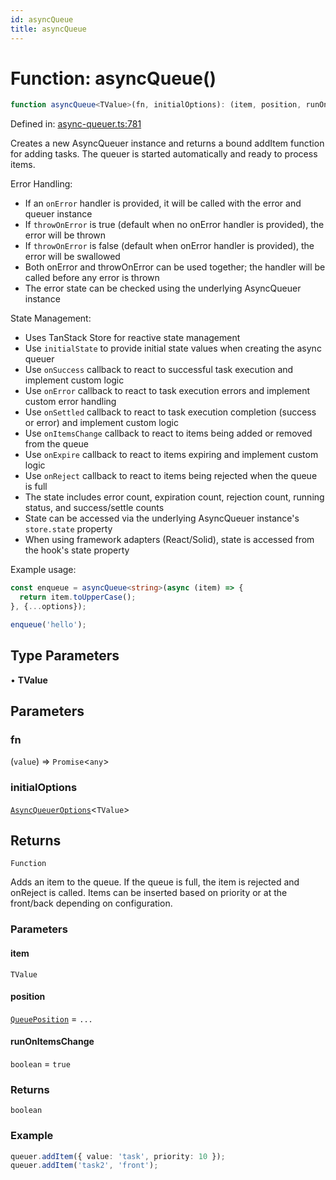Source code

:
 ```yaml
---
id: asyncQueue
title: asyncQueue
---
```


<!-- DO NOT EDIT: this page is autogenerated from the type comments -->

# Function: asyncQueue()

```ts
function asyncQueue<TValue>(fn, initialOptions): (item, position, runOnItemsChange) => boolean
```

Defined in: [async-queuer.ts:781](https://github.com/TanStack/pacer/blob/main/packages/pacer/src/async-queuer.ts#L781)

Creates a new AsyncQueuer instance and returns a bound addItem function for adding tasks.
The queuer is started automatically and ready to process items.

Error Handling:
- If an `onError` handler is provided, it will be called with the error and queuer instance
- If `throwOnError` is true (default when no onError handler is provided), the error will be thrown
- If `throwOnError` is false (default when onError handler is provided), the error will be swallowed
- Both onError and throwOnError can be used together; the handler will be called before any error is thrown
- The error state can be checked using the underlying AsyncQueuer instance

State Management:
- Uses TanStack Store for reactive state management
- Use `initialState` to provide initial state values when creating the async queuer
- Use `onSuccess` callback to react to successful task execution and implement custom logic
- Use `onError` callback to react to task execution errors and implement custom error handling
- Use `onSettled` callback to react to task execution completion (success or error) and implement custom logic
- Use `onItemsChange` callback to react to items being added or removed from the queue
- Use `onExpire` callback to react to items expiring and implement custom logic
- Use `onReject` callback to react to items being rejected when the queue is full
- The state includes error count, expiration count, rejection count, running status, and success/settle counts
- State can be accessed via the underlying AsyncQueuer instance's `store.state` property
- When using framework adapters (React/Solid), state is accessed from the hook's state property

Example usage:
```ts
const enqueue = asyncQueue<string>(async (item) => {
  return item.toUpperCase();
}, {...options});

enqueue('hello');
```

## Type Parameters

• **TValue**

## Parameters

### fn

(`value`) => `Promise`\<`any`\>

### initialOptions

[`AsyncQueuerOptions`](../../interfaces/asyncqueueroptions.md)\<`TValue`\>

## Returns

`Function`

Adds an item to the queue. If the queue is full, the item is rejected and onReject is called.
Items can be inserted based on priority or at the front/back depending on configuration.

### Parameters

#### item

`TValue`

#### position

[`QueuePosition`](../../type-aliases/queueposition.md) = `...`

#### runOnItemsChange

`boolean` = `true`

### Returns

`boolean`

### Example

```ts
queuer.addItem({ value: 'task', priority: 10 });
queuer.addItem('task2', 'front');
```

> _Your task_:
Please give back exactly the lines of this listing beginning at the line with "and queuer instance" and ending with the line with "error) and implement custom logic", both included, and nothing else.

> _Written solution_:
- If an `onError` handler is provided, it will be called with the error and queuer instance
- If `throwOnError` is true (default when no onError handler is provided), the error will be thrown
- If `throwOnError` is false (default when onError handler is provided), the error will be swallowed
- Both onError and throwOnError can be used together; the handler will be called before any error is thrown
- The error state can be checked using the underlying AsyncQueuer instance

State Management:
- Uses TanStack Store for reactive state management
- Use `initialState` to provide initial state values when creating the async queuer
- Use `onSuccess` callback to react to successful task execution and implement custom logic
- Use `onError` callback to react to task execution errors and implement custom error handling
- Use `onSettled` callback to react to task execution completion (success or error) and implement custom logic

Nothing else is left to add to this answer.